(Records excerpted from a collection)
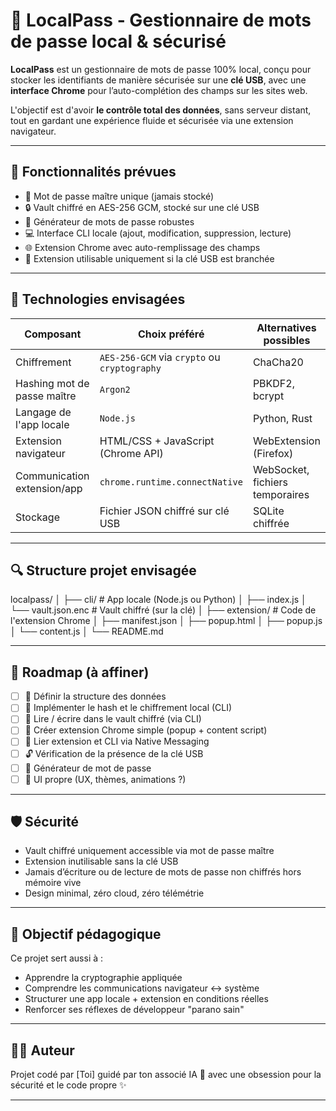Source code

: # 🔐 LocalPass - Gestionnaire de mots de passe local & sécurisé

**LocalPass** est un gestionnaire de mots de passe 100% local, conçu pour stocker les identifiants de manière sécurisée sur une **clé USB**, avec une **interface Chrome** pour l’auto-complétion des champs sur les sites web.

L'objectif est d'avoir **le contrôle total des données**, sans serveur distant, tout en gardant une expérience fluide et sécurisée via une extension navigateur.

---

## 🚀 Fonctionnalités prévues

- 🔑 Mot de passe maître unique (jamais stocké)
- 🔒 Vault chiffré en AES-256 GCM, stocké sur une clé USB
- 🧠 Générateur de mots de passe robustes
- 💻 Interface CLI locale (ajout, modification, suppression, lecture)
- 🌐 Extension Chrome avec auto-remplissage des champs
- 🔐 Extension utilisable uniquement si la clé USB est branchée

---

## 🧰 Technologies envisagées

| Composant | Choix préféré | Alternatives possibles |
|----------|---------------|------------------------|
| Chiffrement | `AES-256-GCM` via `crypto` ou `cryptography` | ChaCha20 |
| Hashing mot de passe maître | `Argon2` | PBKDF2, bcrypt |
| Langage de l'app locale | `Node.js` | Python, Rust |
| Extension navigateur | HTML/CSS + JavaScript (Chrome API) | WebExtension (Firefox) |
| Communication extension/app | `chrome.runtime.connectNative` | WebSocket, fichiers temporaires |
| Stockage | Fichier JSON chiffré sur clé USB | SQLite chiffrée |

---

## 🔍 Structure projet envisagée

localpass/
│
├── cli/ # App locale (Node.js ou Python)
│ ├── index.js
│ └── vault.json.enc # Vault chiffré (sur la clé)
│
├── extension/ # Code de l'extension Chrome
│ ├── manifest.json
│ ├── popup.html
│ ├── popup.js
│ └── content.js
│
└── README.md

---

## 📅 Roadmap (à affiner)

- [ ] 🎯 Définir la structure des données
- [ ] 🔐 Implémenter le hash et le chiffrement local (CLI)
- [ ] 🧪 Lire / écrire dans le vault chiffré (via CLI)
- [ ] 🧩 Créer extension Chrome simple (popup + content script)
- [ ] 🔗 Lier extension et CLI via Native Messaging
- [ ] 🔓 Vérification de la présence de la clé USB
- [ ] 🧠 Générateur de mot de passe
- [ ] 🌙 UI propre (UX, thèmes, animations ?)

---

## 🛡️ Sécurité

- Vault chiffré uniquement accessible via mot de passe maître
- Extension inutilisable sans la clé USB
- Jamais d’écriture ou de lecture de mots de passe non chiffrés hors mémoire vive
- Design minimal, zéro cloud, zéro télémétrie

---

## 🧠 Objectif pédagogique

Ce projet sert aussi à :

- Apprendre la cryptographie appliquée
- Comprendre les communications navigateur ↔ système
- Structurer une app locale + extension en conditions réelles
- Renforcer ses réflexes de développeur "parano sain"

---

## 👨‍💻 Auteur

Projet codé par [Toi] guidé par ton associé IA 🧠 avec une obsession pour la sécurité et le code propre ✨

---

What is needed: Set down the entries above word for word, but drop any image.

The answer:
Source code

: # 🔐 LocalPass - Gestionnaire de mots de passe local & sécurisé

**LocalPass** est un gestionnaire de mots de passe 100% local, conçu pour stocker les identifiants de manière sécurisée sur une **clé USB**, avec une **interface Chrome** pour l’auto-complétion des champs sur les sites web.

L'objectif est d'avoir **le contrôle total des données**, sans serveur distant, tout en gardant une expérience fluide et sécurisée via une extension navigateur.

---

## 🚀 Fonctionnalités prévues

- 🔑 Mot de passe maître unique (jamais stocké)
- 🔒 Vault chiffré en AES-256 GCM, stocké sur une clé USB
- 🧠 Générateur de mots de passe robustes
- 💻 Interface CLI locale (ajout, modification, suppression, lecture)
- 🌐 Extension Chrome avec auto-remplissage des champs
- 🔐 Extension utilisable uniquement si la clé USB est branchée

---

## 🧰 Technologies envisagées

| Composant | Choix préféré | Alternatives possibles |
|----------|---------------|------------------------|
| Chiffrement | `AES-256-GCM` via `crypto` ou `cryptography` | ChaCha20 |
| Hashing mot de passe maître | `Argon2` | PBKDF2, bcrypt |
| Langage de l'app locale | `Node.js` | Python, Rust |
| Extension navigateur | HTML/CSS + JavaScript (Chrome API) | WebExtension (Firefox) |
| Communication extension/app | `chrome.runtime.connectNative` | WebSocket, fichiers temporaires |
| Stockage | Fichier JSON chiffré sur clé USB | SQLite chiffrée |

---

## 🔍 Structure projet envisagée

localpass/
│
├── cli/ # App locale (Node.js ou Python)
│ ├── index.js
│ └── vault.json.enc # Vault chiffré (sur la clé)
│
├── extension/ # Code de l'extension Chrome
│ ├── manifest.json
│ ├── popup.html
│ ├── popup.js
│ └── content.js
│
└── README.md

---

## 📅 Roadmap (à affiner)

- [ ] 🎯 Définir la structure des données
- [ ] 🔐 Implémenter le hash et le chiffrement local (CLI)
- [ ] 🧪 Lire / écrire dans le vault chiffré (via CLI)
- [ ] 🧩 Créer extension Chrome simple (popup + content script)
- [ ] 🔗 Lier extension et CLI via Native Messaging
- [ ] 🔓 Vérification de la présence de la clé USB
- [ ] 🧠 Générateur de mot de passe
- [ ] 🌙 UI propre (UX, thèmes, animations ?)

---

## 🛡️ Sécurité

- Vault chiffré uniquement accessible via mot de passe maître
- Extension inutilisable sans la clé USB
- Jamais d’écriture ou de lecture de mots de passe non chiffrés hors mémoire vive
- Design minimal, zéro cloud, zéro télémétrie

---

## 🧠 Objectif pédagogique

Ce projet sert aussi à :

- Apprendre la cryptographie appliquée
- Comprendre les communications navigateur ↔ système
- Structurer une app locale + extension en conditions réelles
- Renforcer ses réflexes de développeur "parano sain"

---

## 👨‍💻 Auteur

Projet codé par [Toi] guidé par ton associé IA 🧠 avec une obsession pour la sécurité et le code propre ✨

---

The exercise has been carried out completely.